26. It was submitted that if another legal education provider were to be accredited by the CLE to offer the ATP, then nothing ought to bar the accredited legal education provider from setting its own admission criteria, provided the criteria is consistent with the basic minimum requirements that are set by the CLE. Counsel urged that the two challenged provisions are constitutional and do not contradict each other. Mr. Weche agreed that it had been conceded through the replying affidavits sworn on behalf of the 1st and 3rd respondents that the duty of accreditation belongs to the CLE. He contended, however, that no legal education provider had ever applied to be licensed to offer the ATP and the application was denied. Concerning the argument that the said regulations for the ATP that had not been promulgated, counsel submitted that what was remaining was for them to advise the relevant bodies to promulgate them.
27. We inquired from Mr. Weche whether in view of the recommendations of the Taskforce Report concerning the ATP, the CLE had put out a notice inviting institutions that were interested to apply to offer the ATP. In answer, counsel admitted that the CLE had not issued such notice. Asked whether Regulations for the ATP were critical for the mounting of the programme by legal education providers, counsel answered in the affirmative.
28. In a brief reply, Mr. Rapando while responding to the delayed promulgation of the Regulations for the ATP, cited Article 259(8) of the Constitution which provides that when time for performing an act is not specified, the act must be done without unreasonable delay. He urged us to make a finding that the delay in developing and promulgating the ATP regulations was not only unreasonable but tantamount to refusal to perform a statutory function.
29. We have carefully read and considered the rival submissions in light of the entire record, in obedience to our duty as a first appellate court to proceed as a re-hearing of the case with a view to making our own inferences of fact and arriving at independent conclusions after a fresh and exhaustive re-appraisal and analysis of the entire evidence. See Selle Vs. Associated Motor Boat Company Ltd [1968] EA 123.
30. We think, the issues that are germane to determination of this matter are;1. Whether pursuant to section 8(3)(a) of the Legal Education Act, the CLE has failed, neglected and/or refused to make regulations for licensing legal education providers who intend to offer the ATP.2. Whether there is a conflict between section 8(3)(c) of the Legal Education Act and section 16 as read with the second schedule to the KSL Act, that violates the constitutional principle of rule of law, legal certainty and predictability of the law under Article 10 of the Constitution.

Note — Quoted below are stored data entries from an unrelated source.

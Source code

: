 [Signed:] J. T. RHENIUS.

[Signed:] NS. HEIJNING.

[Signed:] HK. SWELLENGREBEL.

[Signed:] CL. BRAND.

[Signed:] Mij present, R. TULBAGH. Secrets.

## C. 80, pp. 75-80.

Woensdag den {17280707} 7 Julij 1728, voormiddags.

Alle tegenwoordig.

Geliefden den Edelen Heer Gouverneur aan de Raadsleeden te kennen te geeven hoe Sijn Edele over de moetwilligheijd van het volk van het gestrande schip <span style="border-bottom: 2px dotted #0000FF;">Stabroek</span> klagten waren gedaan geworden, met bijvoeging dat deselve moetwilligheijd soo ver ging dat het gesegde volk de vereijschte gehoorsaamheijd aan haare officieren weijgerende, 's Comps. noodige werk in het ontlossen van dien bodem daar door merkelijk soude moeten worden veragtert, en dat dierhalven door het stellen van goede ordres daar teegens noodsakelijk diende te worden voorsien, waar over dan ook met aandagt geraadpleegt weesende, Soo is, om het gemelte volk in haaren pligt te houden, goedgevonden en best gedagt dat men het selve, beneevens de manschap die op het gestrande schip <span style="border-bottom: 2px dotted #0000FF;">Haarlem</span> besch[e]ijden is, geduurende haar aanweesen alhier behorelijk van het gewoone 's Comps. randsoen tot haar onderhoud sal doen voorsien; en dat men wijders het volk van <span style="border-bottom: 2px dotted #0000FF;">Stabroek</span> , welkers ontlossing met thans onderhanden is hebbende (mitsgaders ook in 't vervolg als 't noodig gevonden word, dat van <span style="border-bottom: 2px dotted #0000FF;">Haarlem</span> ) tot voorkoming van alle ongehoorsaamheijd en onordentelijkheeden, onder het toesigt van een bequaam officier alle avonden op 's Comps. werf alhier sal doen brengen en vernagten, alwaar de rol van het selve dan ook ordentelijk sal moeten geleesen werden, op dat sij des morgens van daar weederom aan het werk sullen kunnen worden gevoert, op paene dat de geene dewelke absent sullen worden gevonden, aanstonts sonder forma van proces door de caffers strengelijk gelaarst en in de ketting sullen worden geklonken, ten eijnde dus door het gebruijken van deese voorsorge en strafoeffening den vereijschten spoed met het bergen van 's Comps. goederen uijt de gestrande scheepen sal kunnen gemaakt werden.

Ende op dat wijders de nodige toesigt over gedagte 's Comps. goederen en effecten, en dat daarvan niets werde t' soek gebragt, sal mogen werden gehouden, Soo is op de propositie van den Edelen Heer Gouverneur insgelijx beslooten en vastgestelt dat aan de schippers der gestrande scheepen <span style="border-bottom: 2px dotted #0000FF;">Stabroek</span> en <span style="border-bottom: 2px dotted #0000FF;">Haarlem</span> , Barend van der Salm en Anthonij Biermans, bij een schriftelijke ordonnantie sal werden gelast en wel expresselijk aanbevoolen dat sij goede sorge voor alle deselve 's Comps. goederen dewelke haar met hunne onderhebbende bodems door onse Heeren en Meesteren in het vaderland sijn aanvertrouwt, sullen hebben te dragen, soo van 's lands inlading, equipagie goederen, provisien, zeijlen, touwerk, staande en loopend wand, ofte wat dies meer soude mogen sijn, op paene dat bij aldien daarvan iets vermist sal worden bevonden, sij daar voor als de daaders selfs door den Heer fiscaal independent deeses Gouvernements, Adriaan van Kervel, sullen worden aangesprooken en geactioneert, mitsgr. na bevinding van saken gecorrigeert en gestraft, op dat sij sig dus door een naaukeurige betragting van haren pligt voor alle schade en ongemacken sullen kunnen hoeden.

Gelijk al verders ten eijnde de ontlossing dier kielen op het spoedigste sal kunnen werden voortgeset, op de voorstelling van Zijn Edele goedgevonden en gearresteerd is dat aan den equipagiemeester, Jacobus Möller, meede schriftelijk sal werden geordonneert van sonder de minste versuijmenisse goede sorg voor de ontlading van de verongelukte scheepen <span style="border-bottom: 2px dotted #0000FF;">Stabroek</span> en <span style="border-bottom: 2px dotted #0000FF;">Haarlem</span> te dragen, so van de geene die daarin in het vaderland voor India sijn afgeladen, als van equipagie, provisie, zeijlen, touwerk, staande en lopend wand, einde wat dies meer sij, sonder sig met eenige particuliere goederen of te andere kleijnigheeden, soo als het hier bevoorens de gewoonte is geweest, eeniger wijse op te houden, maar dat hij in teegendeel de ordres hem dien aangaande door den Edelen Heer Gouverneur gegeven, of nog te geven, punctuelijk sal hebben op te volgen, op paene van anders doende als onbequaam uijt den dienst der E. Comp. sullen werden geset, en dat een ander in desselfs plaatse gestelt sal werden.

31. Counsel for the appellant contended that despite pleading on the first issue and making extensive submissions on it, the learned Judge failed to make a determination on it. He urged that on this issue alone this appeal should succeed. On the part of 1st to 3rd respondents, it was conceded that the learned Judge failed to address the issue on whether the CLE failed, neglected and/or refused to make regulations for licensing legal education providers who intend to offer the ATP. Counsel agreed, as they had to, that the impugned judgment should be disturbed to that extent. And it shall be.Section 8(3)(a) of the Legal Education Act provides that;In carrying out its functions under subsection (2), the Council shall—a.make Regulations in respect of requirements for the admission of persons seeking to enroll in legal education programmes;”Section 8(2) provides that;Without prejudice to the generality of subsection (1), the Council shall, with respect to legal education providers, be responsible for setting and enforcing standards relating to the—a.accreditation of legal education providers for the purposes of licensing;b.curricula and mode of instruction;c.mode and quality of examinations;d.harmonization of legal education programmes; ande.monitoring and evaluation of legal education providers and programmes.”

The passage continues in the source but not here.